496 The Commission cannot establish conclusively that this operation was undertaken on the instructions of the Prime Minister, the Minister of Foreign Affairs or the heads of the relevant intelligence agencies. This cannot, however, absolve them of representative responsibility for the fact that senior National and Military Intelligence officers and senior officers of the SADF were involved.

497 The following factors led the Commission to believe there is prima facie evidence of high-level state involvement in this operation:

a In his evidence to the Commission, Martin Dolinchek stated that, while attached to the Durban office of BOSS, he was instructed by his divisional head, Mr N Claasen, to link-up with Colonel Mike Hoare and to ask him to prepare a plan for the overthrow of the Seychelles government. The plan, it is alleged, was submitted to the cabinet and rejected. However, according to Dolinchek, the plan was amended and subsequently approved at cabinet level.

b Dolinchek claims that planning responsibility for the coup was transferred from NIS (the successor agency to BOSS) to MI at this point, but that he remained the NIS liaison to the operation and was in frequent contact with Hoare. The involvement of Mr Claasen of NIS is confirmed by the fact that he was dismissed from the service after the failed operation.

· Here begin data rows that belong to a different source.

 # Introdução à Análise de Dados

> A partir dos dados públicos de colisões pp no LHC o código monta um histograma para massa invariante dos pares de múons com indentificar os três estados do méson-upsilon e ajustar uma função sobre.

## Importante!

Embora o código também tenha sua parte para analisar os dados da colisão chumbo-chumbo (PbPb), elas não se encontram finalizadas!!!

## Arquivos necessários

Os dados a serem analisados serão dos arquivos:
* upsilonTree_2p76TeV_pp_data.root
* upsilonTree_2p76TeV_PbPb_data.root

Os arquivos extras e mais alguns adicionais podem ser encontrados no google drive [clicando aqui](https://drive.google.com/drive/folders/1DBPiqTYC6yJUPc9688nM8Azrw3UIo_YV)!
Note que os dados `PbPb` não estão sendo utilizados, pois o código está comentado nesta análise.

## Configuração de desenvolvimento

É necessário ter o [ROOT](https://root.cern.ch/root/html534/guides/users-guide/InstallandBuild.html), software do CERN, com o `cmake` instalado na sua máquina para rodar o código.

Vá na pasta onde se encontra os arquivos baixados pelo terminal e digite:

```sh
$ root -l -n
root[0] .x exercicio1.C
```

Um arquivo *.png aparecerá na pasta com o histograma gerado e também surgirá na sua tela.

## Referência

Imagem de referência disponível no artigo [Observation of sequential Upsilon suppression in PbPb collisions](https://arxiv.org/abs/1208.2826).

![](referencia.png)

Dolinchek’s view of the take-over of the project by MI is supported by Mr Joseph Leyleveld, then a foreign correspondent resident in South Africa. Writing in the International Herald Tribune on 11 May 1982, Leyleveld reported that intense infighting between the NIS and MI over control of the project had ultimately been resolved when Prime Minister PW Botha “allocated planning for the Seychelles’ coup operation to MI, while the protests of the civilian intelligence services were mollified by the appointment of Martin Dolinchek as a liaison officer on behalf of the NIS”.

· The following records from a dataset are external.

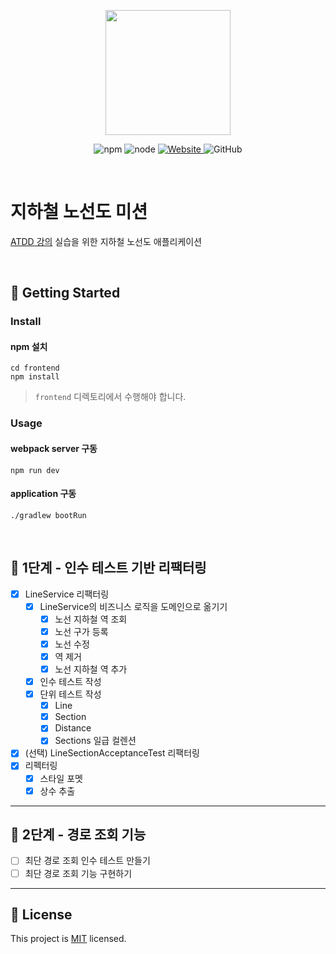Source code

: <p align="center">
    <img width="200px;" src="https://raw.githubusercontent.com/woowacourse/atdd-subway-admin-frontend/master/images/main_logo.png"/>
</p>
<p align="center">
  <img alt="npm" src="https://img.shields.io/badge/npm-6.14.15-blue">
  <img alt="node" src="https://img.shields.io/badge/node-14.18.2-blue">
  <a href="https://edu.nextstep.camp/c/R89PYi5H" alt="nextstep atdd">
    <img alt="Website" src="https://img.shields.io/website?url=https%3A%2F%2Fedu.nextstep.camp%2Fc%2FR89PYi5H">
  </a>
  <img alt="GitHub" src="https://img.shields.io/github/license/next-step/atdd-subway-admin">
</p>

<br>

# 지하철 노선도 미션
[ATDD 강의](https://edu.nextstep.camp/c/R89PYi5H) 실습을 위한 지하철 노선도 애플리케이션

<br>

## 🚀 Getting Started

### Install
#### npm 설치
```
cd frontend
npm install
```
> `frontend` 디렉토리에서 수행해야 합니다.

### Usage
#### webpack server 구동
```
npm run dev
```
#### application 구동
```
./gradlew bootRun
```
<br>

## 🚀 1단계 - 인수 테스트 기반 리팩터링
- [x] LineService 리팩터링
  - [x] LineService의 비즈니스 로직을 도메인으로 옮기기
    - [x] 노선 지하철 역 조회
    - [x] 노선 구가 등록
    - [x] 노선 수정
    - [x] 역 제거
    - [x] 노선 지하철 역 추가
  - [x] 인수 테스트 작성
  - [x] 단위 테스트 작성
    - [x] Line
    - [x] Section
    - [x] Distance
    - [x] Sections 일급 컬렌션
- [x] (선택) LineSectionAcceptanceTest 리팩터링
- [x] 리펙터링
  - [x] 스타일 포멧
  - [x] 상수 추출

---

## 🚀 2단계 - 경로 조회 기능
- [ ] 최단 경로 조회 인수 테스트 만들기
- [ ] 최단 경로 조회 기능 구현하기

---
## 📝 License

This project is [MIT](https://github.com/next-step/atdd-subway-service/blob/master/LICENSE.md) licensed.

The contact between Dolinchek and Hoare is confirmed by the official United Nations investigative report into the coup attempt. It records three meetings between them at Hoare’s home near Pietermaritzburg in September, October and November 1981. Thereafter, Dolinchek left for the Seychelles as part of an advance party.

In his judgement at the trial of the coup participants, Mr Justice James stated that, while there was no proof of the South African government’s involvement, he accepted that senior SADF and NIS members were involved in the coup’s planning. He did not, however, address the question of how such senior security officials could be so involved without either political authorisation or without the government being or becoming aware of their involvement.

c The South African government paid President Rene three million dollars to secure the release of Dolinchek and the other plotters captured during the coup attempt and subsequently given long prison sentences. Dolinchek was initially sentenced to death, but this was later commuted to life imprisonment. In testimony to the Commission, Mr Pik Botha confirmed the payment, although he could not remember the exact amount and mentioned a figure in the region of R20 million.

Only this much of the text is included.